**DATA EXCERPTS**.
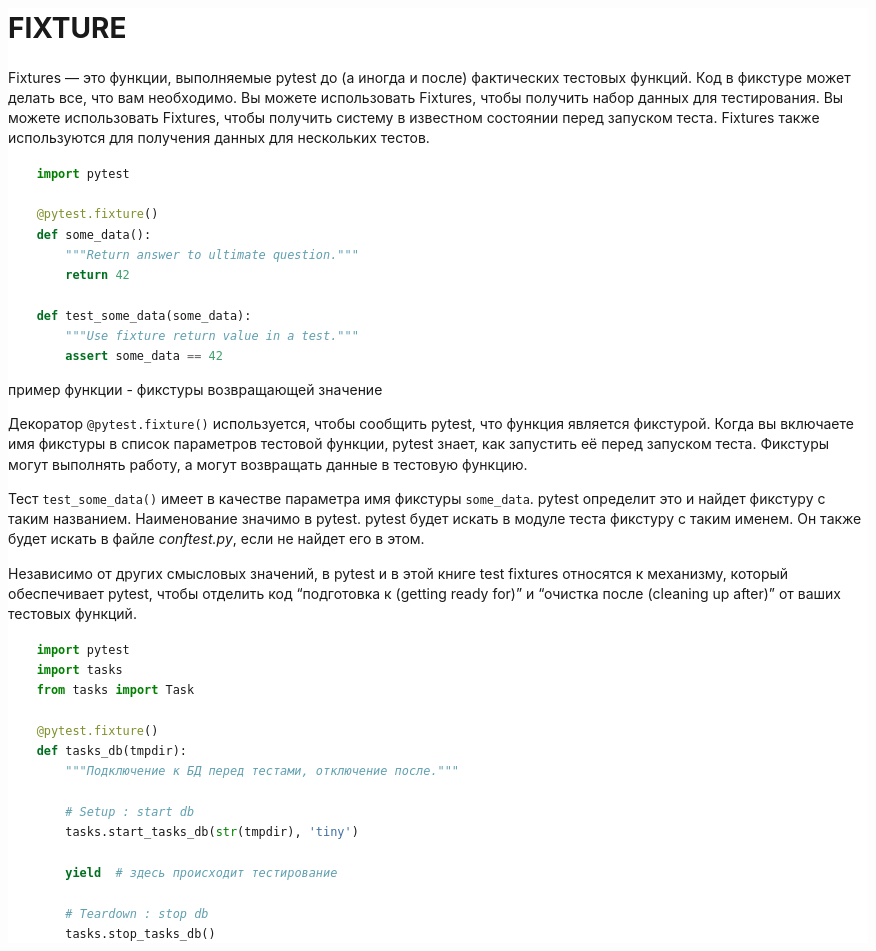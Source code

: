 # FIXTURE
Fixtures — это функции, выполняемые pytest до (а иногда и после) фактических тестовых функций. Код в фикстуре может делать все, что вам необходимо. Вы можете использовать Fixtures, чтобы получить набор данных для тестирования. Вы можете использовать Fixtures, чтобы получить систему в известном состоянии перед запуском теста. Fixtures также используются для получения данных для нескольких тестов.


```python
    import pytest
    
    @pytest.fixture()
	def some_data():
		"""Return answer to ultimate question."""
		return 42
		
	def test_some_data(some_data):
		"""Use fixture return value in a test."""
		assert some_data == 42
```
пример функции - фикстуры возвращающей значение

Декоратор `@pytest.fixture()` используется, чтобы сообщить pytest, что функция является фикстурой. Когда вы включаете имя фикстуры в список параметров тестовой функции, pytest знает, как запустить её перед запуском теста. Фикстуры могут выполнять работу, а могут возвращать данные в тестовую функцию.

Тест `test_some_data()` имеет в качестве параметра имя фикстуры `some_data`. pytest определит это и найдет фикстуру с таким названием. Наименование значимо в pytest. pytest будет искать в модуле теста фикстуру с таким именем. Он также будет искать в файле _conftest.py_, если не найдет его в этом.


Независимо от других смысловых значений, в pytest и в этой книге test fixtures относятся к механизму, который обеспечивает pytest, чтобы отделить код “подготовка к (getting ready for)” и “очистка после (cleaning up after)” от ваших тестовых функций.






```python
    import pytest    
    import tasks    
    from tasks import Task    
    
    @pytest.fixture()    
    def tasks_db(tmpdir):        
	    """Подключение к БД перед тестами, отключение после."""        
	    
	    # Setup : start db        
	    tasks.start_tasks_db(str(tmpdir), 'tiny')        
	    
	    yield  # здесь происходит тестирование        
	    
	    # Teardown : stop db        
	    tasks.stop_tasks_db()
```
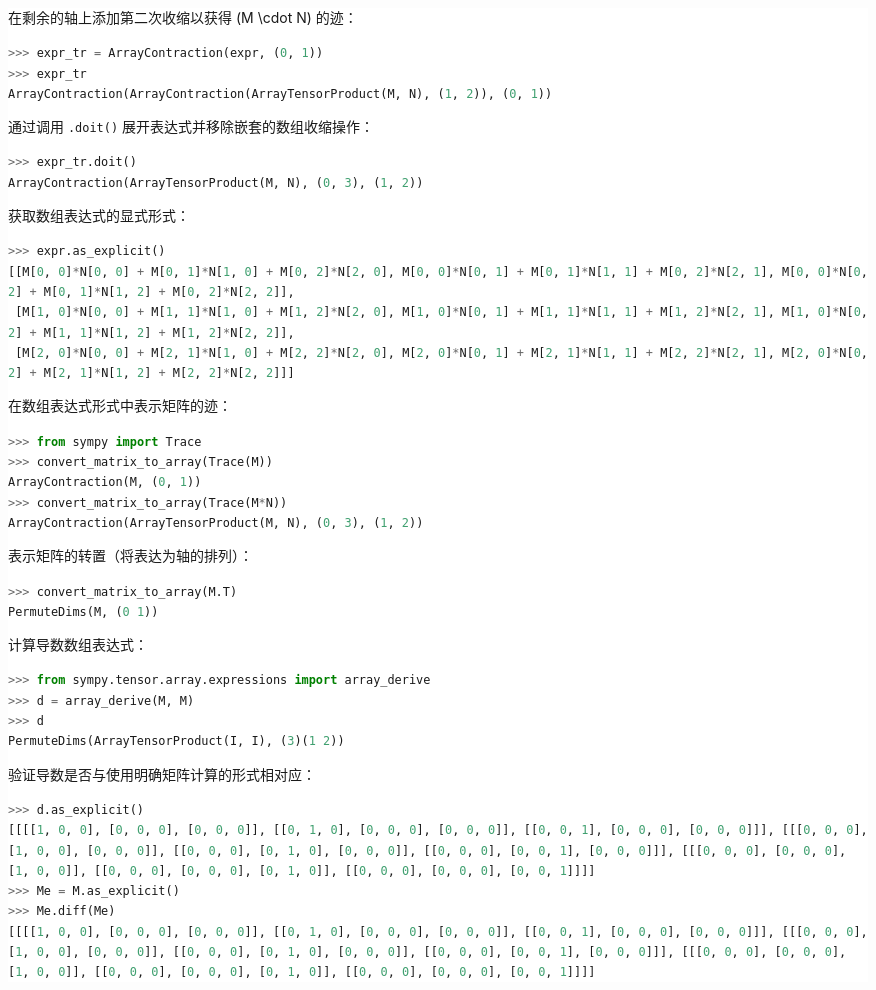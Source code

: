 在剩余的轴上添加第二次收缩以获得 \(M \cdot N\) 的迹：

```py
>>> expr_tr = ArrayContraction(expr, (0, 1))
>>> expr_tr
ArrayContraction(ArrayContraction(ArrayTensorProduct(M, N), (1, 2)), (0, 1)) 
```

通过调用 `.doit()` 展开表达式并移除嵌套的数组收缩操作：

```py
>>> expr_tr.doit()
ArrayContraction(ArrayTensorProduct(M, N), (0, 3), (1, 2)) 
```

获取数组表达式的显式形式：

```py
>>> expr.as_explicit()
[[M[0, 0]*N[0, 0] + M[0, 1]*N[1, 0] + M[0, 2]*N[2, 0], M[0, 0]*N[0, 1] + M[0, 1]*N[1, 1] + M[0, 2]*N[2, 1], M[0, 0]*N[0, 2] + M[0, 1]*N[1, 2] + M[0, 2]*N[2, 2]],
 [M[1, 0]*N[0, 0] + M[1, 1]*N[1, 0] + M[1, 2]*N[2, 0], M[1, 0]*N[0, 1] + M[1, 1]*N[1, 1] + M[1, 2]*N[2, 1], M[1, 0]*N[0, 2] + M[1, 1]*N[1, 2] + M[1, 2]*N[2, 2]],
 [M[2, 0]*N[0, 0] + M[2, 1]*N[1, 0] + M[2, 2]*N[2, 0], M[2, 0]*N[0, 1] + M[2, 1]*N[1, 1] + M[2, 2]*N[2, 1], M[2, 0]*N[0, 2] + M[2, 1]*N[1, 2] + M[2, 2]*N[2, 2]]] 
```

在数组表达式形式中表示矩阵的迹：

```py
>>> from sympy import Trace
>>> convert_matrix_to_array(Trace(M))
ArrayContraction(M, (0, 1))
>>> convert_matrix_to_array(Trace(M*N))
ArrayContraction(ArrayTensorProduct(M, N), (0, 3), (1, 2)) 
```

表示矩阵的转置（将表达为轴的排列）：

```py
>>> convert_matrix_to_array(M.T)
PermuteDims(M, (0 1)) 
```

计算导数数组表达式：

```py
>>> from sympy.tensor.array.expressions import array_derive
>>> d = array_derive(M, M)
>>> d
PermuteDims(ArrayTensorProduct(I, I), (3)(1 2)) 
```

验证导数是否与使用明确矩阵计算的形式相对应：

```py
>>> d.as_explicit()
[[[[1, 0, 0], [0, 0, 0], [0, 0, 0]], [[0, 1, 0], [0, 0, 0], [0, 0, 0]], [[0, 0, 1], [0, 0, 0], [0, 0, 0]]], [[[0, 0, 0], [1, 0, 0], [0, 0, 0]], [[0, 0, 0], [0, 1, 0], [0, 0, 0]], [[0, 0, 0], [0, 0, 1], [0, 0, 0]]], [[[0, 0, 0], [0, 0, 0], [1, 0, 0]], [[0, 0, 0], [0, 0, 0], [0, 1, 0]], [[0, 0, 0], [0, 0, 0], [0, 0, 1]]]]
>>> Me = M.as_explicit()
>>> Me.diff(Me)
[[[[1, 0, 0], [0, 0, 0], [0, 0, 0]], [[0, 1, 0], [0, 0, 0], [0, 0, 0]], [[0, 0, 1], [0, 0, 0], [0, 0, 0]]], [[[0, 0, 0], [1, 0, 0], [0, 0, 0]], [[0, 0, 0], [0, 1, 0], [0, 0, 0]], [[0, 0, 0], [0, 0, 1], [0, 0, 0]]], [[[0, 0, 0], [0, 0, 0], [1, 0, 0]], [[0, 0, 0], [0, 0, 0], [0, 1, 0]], [[0, 0, 0], [0, 0, 0], [0, 0, 1]]]] 
```
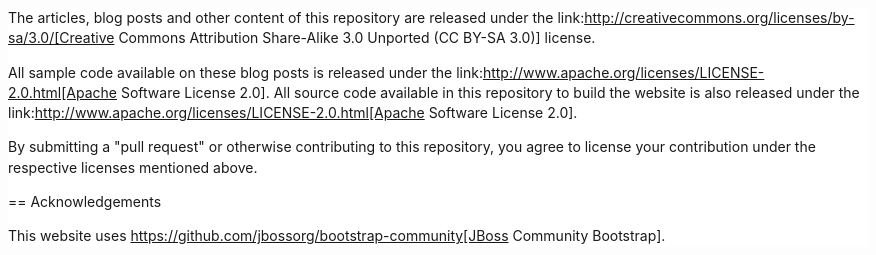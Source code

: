 The articles, blog posts and other content of this repository are released under the link:http://creativecommons.org/licenses/by-sa/3.0/[Creative Commons Attribution Share-Alike 3.0 Unported (CC BY-SA 3.0)] license.

All sample code available on these blog posts is released under the link:http://www.apache.org/licenses/LICENSE-2.0.html[Apache Software License 2.0].
All source code available in this repository to build the website is also released under the link:http://www.apache.org/licenses/LICENSE-2.0.html[Apache Software License 2.0].

By submitting a "pull request" or otherwise contributing to this repository, you
agree to license your contribution under the respective licenses mentioned above.

== Acknowledgements

This website uses https://github.com/jbossorg/bootstrap-community[JBoss Community Bootstrap].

**TASK TO CARRY OUT**. Leaving out every picture, repeat the records above exactly as they stand.

**WRITTEN REPLY**.
Source code

: # FIXTURE
Fixtures — это функции, выполняемые pytest до (а иногда и после) фактических тестовых функций. Код в фикстуре может делать все, что вам необходимо. Вы можете использовать Fixtures, чтобы получить набор данных для тестирования. Вы можете использовать Fixtures, чтобы получить систему в известном состоянии перед запуском теста. Fixtures также используются для получения данных для нескольких тестов.


```python
    import pytest
    
    @pytest.fixture()
	def some_data():
		"""Return answer to ultimate question."""
		return 42
		
	def test_some_data(some_data):
		"""Use fixture return value in a test."""
		assert some_data == 42
```
пример функции - фикстуры возвращающей значение

Декоратор `@pytest.fixture()` используется, чтобы сообщить pytest, что функция является фикстурой. Когда вы включаете имя фикстуры в список параметров тестовой функции, pytest знает, как запустить её перед запуском теста. Фикстуры могут выполнять работу, а могут возвращать данные в тестовую функцию.

Тест `test_some_data()` имеет в качестве параметра имя фикстуры `some_data`. pytest определит это и найдет фикстуру с таким названием. Наименование значимо в pytest. pytest будет искать в модуле теста фикстуру с таким именем. Он также будет искать в файле _conftest.py_, если не найдет его в этом.


Независимо от других смысловых значений, в pytest и в этой книге test fixtures относятся к механизму, который обеспечивает pytest, чтобы отделить код “подготовка к (getting ready for)” и “очистка после (cleaning up after)” от ваших тестовых функций.






```python
    import pytest    
    import tasks    
    from tasks import Task    
    
    @pytest.fixture()    
    def tasks_db(tmpdir):        
	    """Подключение к БД перед тестами, отключение после."""        
	    
	    # Setup : start db        
	    tasks.start_tasks_db(str(tmpdir), 'tiny')        
	    
	    yield  # здесь происходит тестирование        
	    
	    # Teardown : stop db        
	    tasks.stop_tasks_db()
```
Source code

: 在剩余的轴上添加第二次收缩以获得 \(M \cdot N\) 的迹：

```py
>>> expr_tr = ArrayContraction(expr, (0, 1))
>>> expr_tr
ArrayContraction(ArrayContraction(ArrayTensorProduct(M, N), (1, 2)), (0, 1)) 
```

通过调用 `.doit()` 展开表达式并移除嵌套的数组收缩操作：

```py
>>> expr_tr.doit()
ArrayContraction(ArrayTensorProduct(M, N), (0, 3), (1, 2)) 
```

获取数组表达式的显式形式：

```py
>>> expr.as_explicit()
[[M[0, 0]*N[0, 0] + M[0, 1]*N[1, 0] + M[0, 2]*N[2, 0], M[0, 0]*N[0, 1] + M[0, 1]*N[1, 1] + M[0, 2]*N[2, 1], M[0, 0]*N[0, 2] + M[0, 1]*N[1, 2] + M[0, 2]*N[2, 2]],
 [M[1, 0]*N[0, 0] + M[1, 1]*N[1, 0] + M[1, 2]*N[2, 0], M[1, 0]*N[0, 1] + M[1, 1]*N[1, 1] + M[1, 2]*N[2, 1], M[1, 0]*N[0, 2] + M[1, 1]*N[1, 2] + M[1, 2]*N[2, 2]],
 [M[2, 0]*N[0, 0] + M[2, 1]*N[1, 0] + M[2, 2]*N[2, 0], M[2, 0]*N[0, 1] + M[2, 1]*N[1, 1] + M[2, 2]*N[2, 1], M[2, 0]*N[0, 2] + M[2, 1]*N[1, 2] + M[2, 2]*N[2, 2]]] 
```

在数组表达式形式中表示矩阵的迹：

```py
>>> from sympy import Trace
>>> convert_matrix_to_array(Trace(M))
ArrayContraction(M, (0, 1))
>>> convert_matrix_to_array(Trace(M*N))
ArrayContraction(ArrayTensorProduct(M, N), (0, 3), (1, 2)) 
```

表示矩阵的转置（将表达为轴的排列）：

```py
>>> convert_matrix_to_array(M.T)
PermuteDims(M, (0 1)) 
```

计算导数数组表达式：

```py
>>> from sympy.tensor.array.expressions import array_derive
>>> d = array_derive(M, M)
>>> d
PermuteDims(ArrayTensorProduct(I, I), (3)(1 2)) 
```

验证导数是否与使用明确矩阵计算的形式相对应：

```py
>>> d.as_explicit()
[[[[1, 0, 0], [0, 0, 0], [0, 0, 0]], [[0, 1, 0], [0, 0, 0], [0, 0, 0]], [[0, 0, 1], [0, 0, 0], [0, 0, 0]]], [[[0, 0, 0], [1, 0, 0], [0, 0, 0]], [[0, 0, 0], [0, 1, 0], [0, 0, 0]], [[0, 0, 0], [0, 0, 1], [0, 0, 0]]], [[[0, 0, 0], [0, 0, 0], [1, 0, 0]], [[0, 0, 0], [0, 0, 0], [0, 1, 0]], [[0, 0, 0], [0, 0, 0], [0, 0, 1]]]]
>>> Me = M.as_explicit()
>>> Me.diff(Me)
[[[[1, 0, 0], [0, 0, 0], [0, 0, 0]], [[0, 1, 0], [0, 0, 0], [0, 0, 0]], [[0, 0, 1], [0, 0, 0], [0, 0, 0]]], [[[0, 0, 0], [1, 0, 0], [0, 0, 0]], [[0, 0, 0], [0, 1, 0], [0, 0, 0]], [[0, 0, 0], [0, 0, 1], [0, 0, 0]]], [[[0, 0, 0], [0, 0, 0], [1, 0, 0]], [[0, 0, 0], [0, 0, 0], [0, 1, 0]], [[0, 0, 0], [0, 0, 0], [0, 0, 1]]]] 
```
Source code

: The articles, blog posts and other content of this repository are released under the link:http://creativecommons.org/licenses/by-sa/3.0/[Creative Commons Attribution Share-Alike 3.0 Unported (CC BY-SA 3.0)] license.

All sample code available on these blog posts is released under the link:http://www.apache.org/licenses/LICENSE-2.0.html[Apache Software License 2.0].
All source code available in this repository to build the website is also released under the link:http://www.apache.org/licenses/LICENSE-2.0.html[Apache Software License 2.0].

By submitting a "pull request" or otherwise contributing to this repository, you
agree to license your contribution under the respective licenses mentioned above.

== Acknowledgements

This website uses https://github.com/jbossorg/bootstrap-community[JBoss Community Bootstrap].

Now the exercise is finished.